Sanza Hanza (King Surfer)
Slamdance 09
Dir: Nadia Hallgren
The ghetto of Soweto outside of Johannesburg offers only one way out: the freedom of surfing on trains. This documentary short focuses on a band of young men named V.I.R.U.S (Very Intelligent Riders Usually Survive) in the largest ghetto in South Africa, population: 1 million. They find emancipation on the rails by either running alongside or on the tops of trains. Think Slumgdog Millionaire-style with less hustling and post-apartheid poverty. These cats do it for love of the game. They even refer to it as a sport, albeit a deadly one, even as they recount how one of their mates was there one second and dead the next.

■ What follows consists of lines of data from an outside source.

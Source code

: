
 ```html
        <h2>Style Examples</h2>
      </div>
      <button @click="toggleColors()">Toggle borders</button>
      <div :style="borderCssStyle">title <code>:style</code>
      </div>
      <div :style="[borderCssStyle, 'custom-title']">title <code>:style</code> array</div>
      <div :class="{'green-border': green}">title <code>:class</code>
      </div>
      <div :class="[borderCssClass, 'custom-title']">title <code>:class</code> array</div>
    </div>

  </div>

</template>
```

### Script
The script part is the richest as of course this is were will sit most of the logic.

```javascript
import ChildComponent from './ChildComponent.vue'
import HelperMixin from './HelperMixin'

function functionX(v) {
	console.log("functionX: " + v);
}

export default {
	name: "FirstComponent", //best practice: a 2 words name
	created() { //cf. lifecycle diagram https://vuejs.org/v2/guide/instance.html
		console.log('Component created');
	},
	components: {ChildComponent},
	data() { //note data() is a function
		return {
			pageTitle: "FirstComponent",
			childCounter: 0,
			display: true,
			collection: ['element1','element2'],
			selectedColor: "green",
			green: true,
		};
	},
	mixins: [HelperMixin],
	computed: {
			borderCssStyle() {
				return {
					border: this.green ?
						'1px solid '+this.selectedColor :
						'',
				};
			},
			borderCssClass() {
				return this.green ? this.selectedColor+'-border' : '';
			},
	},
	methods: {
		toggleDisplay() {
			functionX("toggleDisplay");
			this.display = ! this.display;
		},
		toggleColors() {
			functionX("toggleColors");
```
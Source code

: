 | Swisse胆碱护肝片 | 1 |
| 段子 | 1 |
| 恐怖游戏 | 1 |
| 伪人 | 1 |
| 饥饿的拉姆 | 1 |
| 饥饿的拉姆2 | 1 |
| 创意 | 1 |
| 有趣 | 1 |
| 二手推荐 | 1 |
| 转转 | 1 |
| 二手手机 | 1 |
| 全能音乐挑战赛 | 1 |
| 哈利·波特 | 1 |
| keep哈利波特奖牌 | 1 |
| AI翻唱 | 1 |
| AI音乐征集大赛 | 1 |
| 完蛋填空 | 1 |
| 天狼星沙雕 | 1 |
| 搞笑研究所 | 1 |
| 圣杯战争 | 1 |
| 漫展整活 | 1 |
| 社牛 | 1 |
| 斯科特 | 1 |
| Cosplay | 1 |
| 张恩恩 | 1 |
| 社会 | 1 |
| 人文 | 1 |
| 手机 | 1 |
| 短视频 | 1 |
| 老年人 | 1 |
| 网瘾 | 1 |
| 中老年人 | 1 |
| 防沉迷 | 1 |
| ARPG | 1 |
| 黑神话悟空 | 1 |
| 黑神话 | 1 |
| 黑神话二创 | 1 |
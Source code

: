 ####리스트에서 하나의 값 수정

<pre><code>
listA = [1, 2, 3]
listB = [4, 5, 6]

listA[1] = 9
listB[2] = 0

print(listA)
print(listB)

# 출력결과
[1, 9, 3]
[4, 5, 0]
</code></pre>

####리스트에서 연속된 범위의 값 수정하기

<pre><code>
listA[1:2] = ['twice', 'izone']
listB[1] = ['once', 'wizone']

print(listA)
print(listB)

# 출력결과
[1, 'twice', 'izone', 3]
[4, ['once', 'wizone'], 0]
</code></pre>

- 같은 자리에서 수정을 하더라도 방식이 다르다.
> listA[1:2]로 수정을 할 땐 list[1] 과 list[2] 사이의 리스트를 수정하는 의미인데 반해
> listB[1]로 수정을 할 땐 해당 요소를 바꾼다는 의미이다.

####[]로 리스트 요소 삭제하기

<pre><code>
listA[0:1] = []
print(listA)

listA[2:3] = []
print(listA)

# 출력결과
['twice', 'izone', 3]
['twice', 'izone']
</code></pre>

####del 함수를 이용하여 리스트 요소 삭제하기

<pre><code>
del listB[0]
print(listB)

The cinematography, courtesy Hallgren (Fahrenheit 9/11), is well framed and puts the viewer into the faces of the young men as they literally run between life and death. They do it for one reason as a young man nicknamed Tupac explains with a sneer, life is “bullshit” in Soweto and surfing the trains is a brief respite from the reality of the situation. Admittedly, I was unaware of this slum’s existence, and seeing the men as they vie for the title Sanza Hanza (Zulu for King Surfer), simply because they have no other options, is a sobering, enlightening, and exhilarating experience.